Luckily for Mr. Wilcox, the Court has no trouble reaching that conclusion. Yes, he might be called as a witness, but apparently the issues at play in this particular case (largely stipulated, or on the verge of being stipulated) don’t render Mr. Wilcox indispensable to the proceeding. Accordingly, he is allowed to withdraw.

A Parting Thought

The implication and involvement of the other party begins even at the administrative stage: the “non-requesting” spouse is notified of the Innocent Spouse Request and sent a questionnaire. While there is no evidence of any bad behavior in this case, because innocent spouse often involves abusive exes at the administrative stage it can be important to let the requesting spouse (i.e. your client) know that the IRS will contact the other party and “is required to do so by law” (as it says in the third bullet point of Form 8857). The IRS won’t disclose the address or contact information of the requesting spouse at the administrative level. However, since Tax Court information is generally public the petitioner would have to ask the Court to withhold or seal such information.

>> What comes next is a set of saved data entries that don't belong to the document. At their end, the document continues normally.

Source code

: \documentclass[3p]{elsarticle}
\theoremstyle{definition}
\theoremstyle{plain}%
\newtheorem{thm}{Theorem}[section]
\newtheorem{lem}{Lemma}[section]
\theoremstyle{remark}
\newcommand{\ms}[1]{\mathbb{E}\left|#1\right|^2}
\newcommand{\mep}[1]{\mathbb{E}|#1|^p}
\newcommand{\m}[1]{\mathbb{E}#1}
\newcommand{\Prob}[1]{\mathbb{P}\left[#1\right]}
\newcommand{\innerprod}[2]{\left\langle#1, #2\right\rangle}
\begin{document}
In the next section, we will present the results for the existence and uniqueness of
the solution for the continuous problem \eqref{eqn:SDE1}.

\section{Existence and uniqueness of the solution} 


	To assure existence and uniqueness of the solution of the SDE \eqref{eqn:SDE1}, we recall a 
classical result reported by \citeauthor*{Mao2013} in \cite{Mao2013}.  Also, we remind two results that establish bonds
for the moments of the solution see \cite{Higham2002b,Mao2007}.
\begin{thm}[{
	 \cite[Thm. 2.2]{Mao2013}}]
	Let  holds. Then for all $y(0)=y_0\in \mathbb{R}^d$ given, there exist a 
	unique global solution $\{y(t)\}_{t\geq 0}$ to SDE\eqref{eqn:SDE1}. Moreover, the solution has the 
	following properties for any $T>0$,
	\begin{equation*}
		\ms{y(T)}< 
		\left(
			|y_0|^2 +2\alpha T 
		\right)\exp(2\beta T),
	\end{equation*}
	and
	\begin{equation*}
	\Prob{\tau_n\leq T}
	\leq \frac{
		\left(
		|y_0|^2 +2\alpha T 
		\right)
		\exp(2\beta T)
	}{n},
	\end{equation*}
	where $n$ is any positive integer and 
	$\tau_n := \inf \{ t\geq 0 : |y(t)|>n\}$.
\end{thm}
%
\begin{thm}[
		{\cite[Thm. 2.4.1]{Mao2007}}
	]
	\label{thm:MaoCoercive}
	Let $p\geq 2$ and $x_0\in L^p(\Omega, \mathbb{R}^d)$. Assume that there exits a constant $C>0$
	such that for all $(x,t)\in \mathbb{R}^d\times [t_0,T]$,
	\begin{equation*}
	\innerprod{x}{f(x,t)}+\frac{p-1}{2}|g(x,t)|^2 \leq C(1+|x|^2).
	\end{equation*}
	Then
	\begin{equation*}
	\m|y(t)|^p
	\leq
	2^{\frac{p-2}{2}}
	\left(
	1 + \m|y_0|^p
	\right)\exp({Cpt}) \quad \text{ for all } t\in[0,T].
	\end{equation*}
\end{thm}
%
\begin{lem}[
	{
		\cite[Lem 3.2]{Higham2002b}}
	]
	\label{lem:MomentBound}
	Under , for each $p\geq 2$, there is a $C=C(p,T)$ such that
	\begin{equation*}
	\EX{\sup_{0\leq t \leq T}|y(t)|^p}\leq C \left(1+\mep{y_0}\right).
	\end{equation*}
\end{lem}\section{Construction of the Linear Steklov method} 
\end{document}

Summarily Denying Summary Judgment

Dkt. # 3106-16 L, Flannery v. C.I.R. (Order Here)

In a roughly one-page order, soon-to-be-Chief Special Trial Judge Carluzzo is assigned to a case solely for the purpose of making short work of an IRS motion for summary judgment. The order almost reads as a black-letter flashcard for students trying to memorize the summary judgment standard. The Court quickly explains when summary judgment is appropriate (“only if there are no genuine issues of material fact and the moving party is entitled to decision as a matter of law”). The Court just as quickly explains why this is not the case, “Questions as to petitioners’ beneficial ownership interest in certain real properties, […], are raised in this matter. The resolution of the factual dispute between the parties on the point is material in the determination of which party is entitled to decision.”

From the publicly available documents in the docket it is somewhat surprising that the IRS sought summary judgment at all since the issues (revolving around petitioner’s ownership interest in property) seem to be very factual, and very much in dispute. Nevertheless, the IRS filed a motion for summary judgment asserting that the case could be decided without trial because “there are no genuine issues for trial/no material facts in dispute.”

The IRS’s occasional woes with summary judgment have been well documented on Procedurally Taxing (here and here). In the cases highlighted in previous posts, the IRS motion generally fails because it does not introduce sufficient facts to support the motion. This case, at least based on the order dismissing the motion, seems somewhat different: maybe the IRS did introduce sufficient facts, but they are plainly disputed by petitioner. Perhaps the motion served to narrow down exactly what issues are in play… but one would think that could have been worked through Appeals by now (it should also be noted that petitioners are represented by counsel).

More charitably, it is possible that Petitioner did not provide much of a factual basis for why they disagreed with the IRS and why it was an abuse of discretion until they replied to the motion for summary judgment. On the record available to me I can do little more than speculate. Still, one wonders how these issues couldn’t have been apparent (i.e. if there was a factual dispute or not) without having the Court weigh in on a motion for summary judgment, especially since the case had already been remanded to Appeals once.